HOW TO COMPLETE THIS TASK >> All lines below containing the string "POST" are to be copied.

SUPPLIED ENTRIES >>
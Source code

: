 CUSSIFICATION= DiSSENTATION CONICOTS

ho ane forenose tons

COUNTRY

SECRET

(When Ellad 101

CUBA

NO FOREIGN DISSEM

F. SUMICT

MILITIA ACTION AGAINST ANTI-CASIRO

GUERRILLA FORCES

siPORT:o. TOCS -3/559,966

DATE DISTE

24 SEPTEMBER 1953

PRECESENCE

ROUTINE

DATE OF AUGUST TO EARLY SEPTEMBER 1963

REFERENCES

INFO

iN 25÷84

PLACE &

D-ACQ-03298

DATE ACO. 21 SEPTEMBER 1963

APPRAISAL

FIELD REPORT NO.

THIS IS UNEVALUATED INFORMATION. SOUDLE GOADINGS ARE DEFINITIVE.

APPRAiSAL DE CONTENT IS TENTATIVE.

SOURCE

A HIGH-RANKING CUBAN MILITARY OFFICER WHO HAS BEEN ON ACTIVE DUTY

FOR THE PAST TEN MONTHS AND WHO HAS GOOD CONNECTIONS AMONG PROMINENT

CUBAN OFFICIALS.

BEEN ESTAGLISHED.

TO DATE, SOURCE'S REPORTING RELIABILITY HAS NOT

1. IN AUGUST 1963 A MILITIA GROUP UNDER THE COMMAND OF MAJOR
---
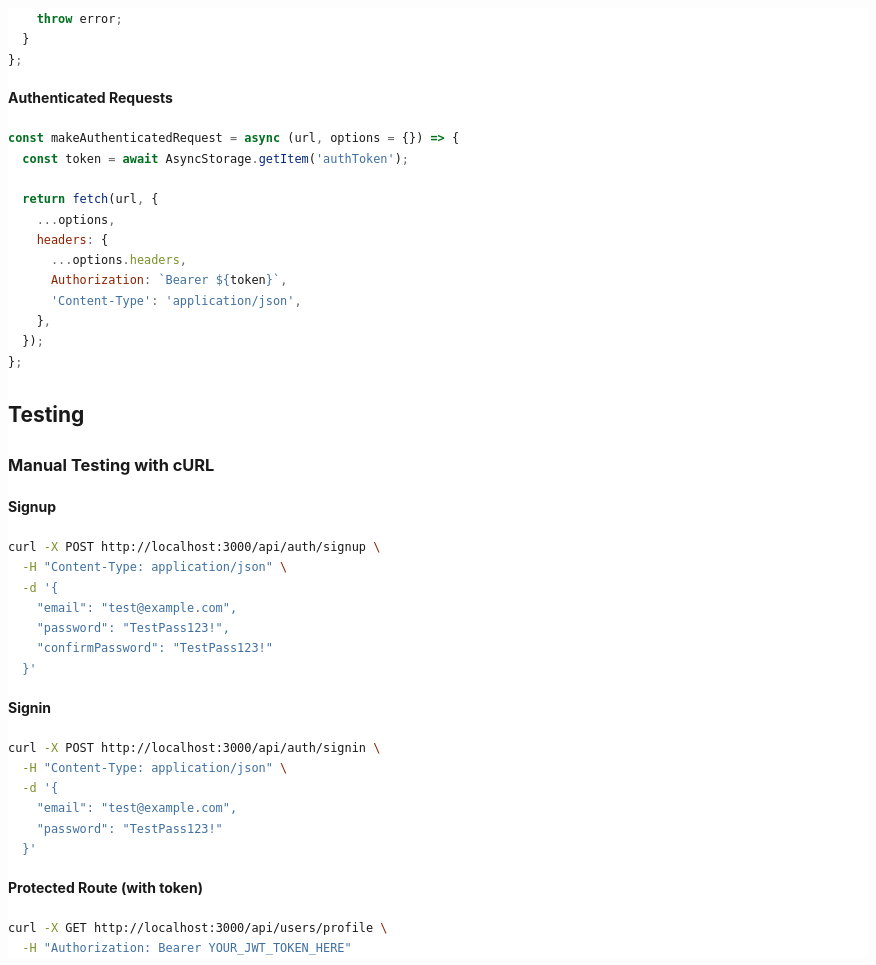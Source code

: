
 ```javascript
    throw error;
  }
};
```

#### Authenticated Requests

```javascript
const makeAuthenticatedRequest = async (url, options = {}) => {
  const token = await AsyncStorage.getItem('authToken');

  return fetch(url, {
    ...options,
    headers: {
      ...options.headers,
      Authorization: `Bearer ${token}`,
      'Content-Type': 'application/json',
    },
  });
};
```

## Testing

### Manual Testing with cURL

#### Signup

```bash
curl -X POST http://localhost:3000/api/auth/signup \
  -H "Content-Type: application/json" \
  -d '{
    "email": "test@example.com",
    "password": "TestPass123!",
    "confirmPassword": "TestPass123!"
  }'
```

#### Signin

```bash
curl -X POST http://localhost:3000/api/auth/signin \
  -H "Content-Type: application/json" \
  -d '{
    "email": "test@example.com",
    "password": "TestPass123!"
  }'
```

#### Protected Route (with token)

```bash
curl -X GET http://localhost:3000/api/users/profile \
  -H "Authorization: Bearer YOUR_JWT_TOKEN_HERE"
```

RESULT OF THIS EXERCISE >>
curl -X POST http://localhost:3000/api/auth/signup \
curl -X POST http://localhost:3000/api/auth/signin \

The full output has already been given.